Once again, Justices Roberts and Alito have split over whether federal law preempts a state regulation. In United Haulers Association v. Oneida-Herkimer Solid Waste Management Authority, Chief Justice Roberts issued a decision in favor of a local government’s taking over waste disposal from out-of-state businesses against a dormant Commerce Clause challenge, while Justice Alito wrote a dissent urging that it be struck down.
The Constitution’s dormant Commerce Clause prohibits regulations that discriminate against, or are unduly burdensome to, interstate commerce. In its absence, a business engaged in interstate commerce could be subjected to a suffocating patchwork of regulations imposed by dozens of distant states and hundreds of obscure municipal governments.
In the United Haulers case, Justice Alito took a broad view of the dormant Commerce Clause, while Chief Justice Roberts took a narrower view. The fact that Alito voted in favor of business in this case and Roberts voted against it is ironic, because the Chamber of Commerce and the business community were very enthusiastic about Judge Roberts when he was nominated to the Supreme Court, and more tepid in their support of Judge Alito. But Alito’s rulings on the Court have been more favorable for business than Roberts.
The court’s ideological outlier justices (Thomas and Scalia on the right, and Ginsburg on the left) don’t like the dormant commerce clause much at all, viewing court enforcement of it as judicial activism.
Justices Scalia and Thomas claim that the dormant Commerce Clause has no basis in the Constitution, and that the founding fathers didn’t intend to allow judges to use it to interfere with states’ rights to regulate.
They are wrong. The Founding Fathers didn’t fetishize states. In fact, they were so distrustful of state regulators that they applied a uniform, judge-made, federal common law, the Law Merchant, to contract disputes between citizens of different states, rather than using the law of the state in which the contract arose. Doing that prevented states from interpreting their own law in ways that might disadvantage out-of-state businesses. (That practice, recognized by a unanimous Supreme Court in Swift v. Tyson, 41 U.S. 1 (1842), was followed for about a century before being overruled during the New Deal in Erie Railroad v. Tompkins (1938)).
Enforcing the dormant commerce clause, which Justice Scalia and Thomas object to, is a far more modest intrusion on state prerogatives than the Founding Fathers’ longstanding practice of applying federal common law to local disputes.

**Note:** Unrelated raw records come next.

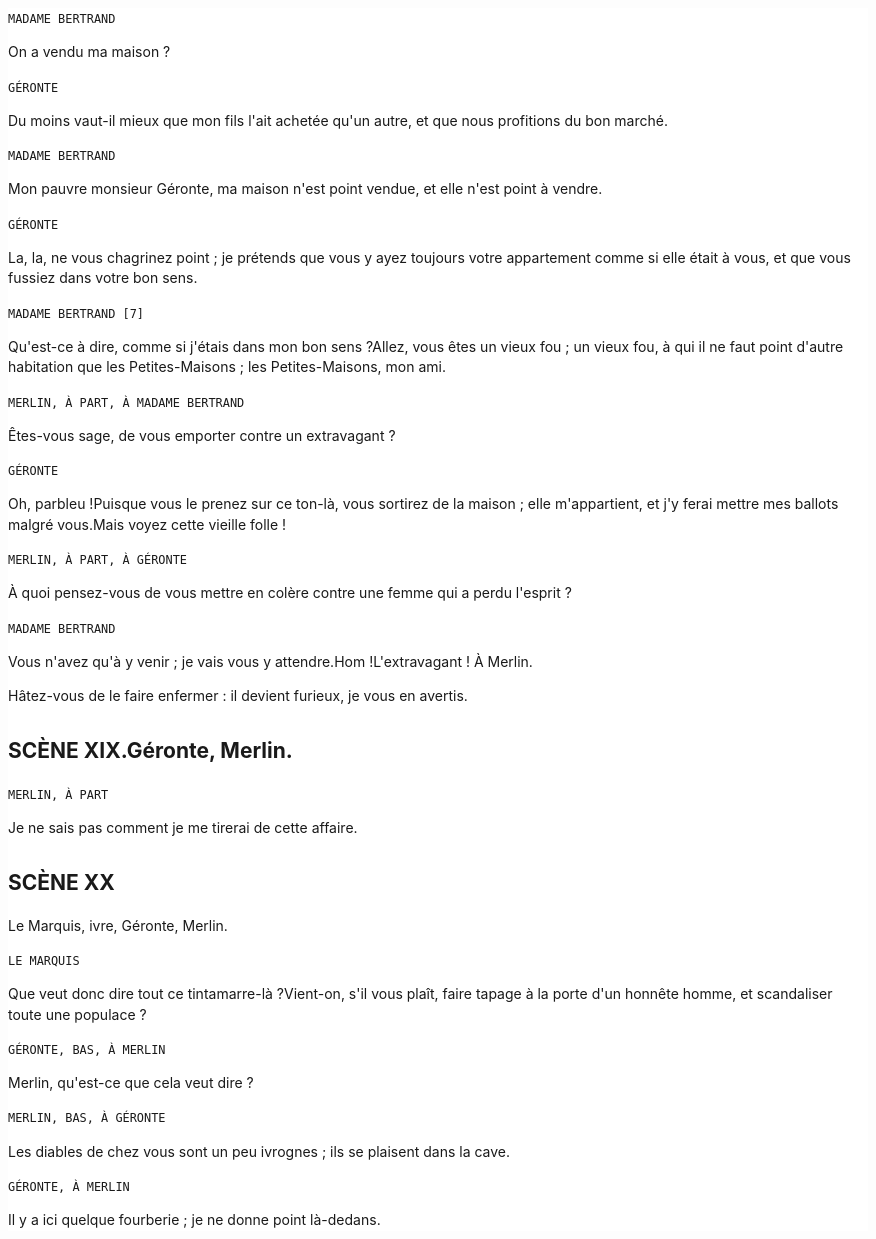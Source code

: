     MADAME BERTRAND
On a vendu ma maison ?

    GÉRONTE
Du moins vaut-il mieux que mon fils l'ait achetée qu'un autre, et que nous profitions du bon marché.

    MADAME BERTRAND
Mon pauvre monsieur Géronte, ma maison n'est point vendue, et elle n'est point à vendre.

    GÉRONTE
La, la, ne vous chagrinez point ; je prétends que vous y ayez toujours votre appartement comme si elle était à vous, et que vous fussiez dans votre bon sens.

    MADAME BERTRAND [7]
Qu'est-ce à dire, comme si j'étais dans mon bon sens ?Allez, vous êtes un vieux fou ; un vieux fou, à qui il ne faut point d'autre habitation que les Petites-Maisons ; les Petites-Maisons, mon ami.

    MERLIN, À PART, À MADAME BERTRAND
Êtes-vous sage, de vous emporter contre un extravagant ?

    GÉRONTE
Oh, parbleu !Puisque vous le prenez sur ce ton-là, vous sortirez de la maison ; elle m'appartient, et j'y ferai mettre mes ballots malgré vous.Mais voyez cette vieille folle !

    MERLIN, À PART, À GÉRONTE
À quoi pensez-vous de vous mettre en colère contre une femme qui a perdu l'esprit ?

    MADAME BERTRAND
Vous n'avez qu'à y venir ; je vais vous y attendre.Hom !L'extravagant !
À Merlin.

Hâtez-vous de le faire enfermer : il devient furieux, je vous en avertis.


## SCÈNE XIX.Géronte, Merlin.

    MERLIN, À PART
Je ne sais pas comment je me tirerai de cette affaire.


## SCÈNE XX
Le Marquis, ivre, Géronte, Merlin.


    LE MARQUIS
Que veut donc dire tout ce tintamarre-là ?Vient-on, s'il vous plaît, faire tapage à la porte d'un honnête homme, et scandaliser toute une populace ?

    GÉRONTE, BAS, À MERLIN
Merlin, qu'est-ce que cela veut dire ?

    MERLIN, BAS, À GÉRONTE
Les diables de chez vous sont un peu ivrognes ; ils se plaisent dans la cave.

    GÉRONTE, À MERLIN
Il y a ici quelque fourberie ; je ne donne point là-dedans.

The founding fathers were pro-free-trade, not a bunch of states’-rights worshippers. The United States was intended to be a big internal free trade zone.
Scalia’s and Thomas’s reading of the Framers’ purported original intent about state regulation of interstate commerce is simply wrong. Their interpretation is rooted in 20th century misinterpretations of what federalism meant to the Founding Fathers, rather than the founders’ actual intent.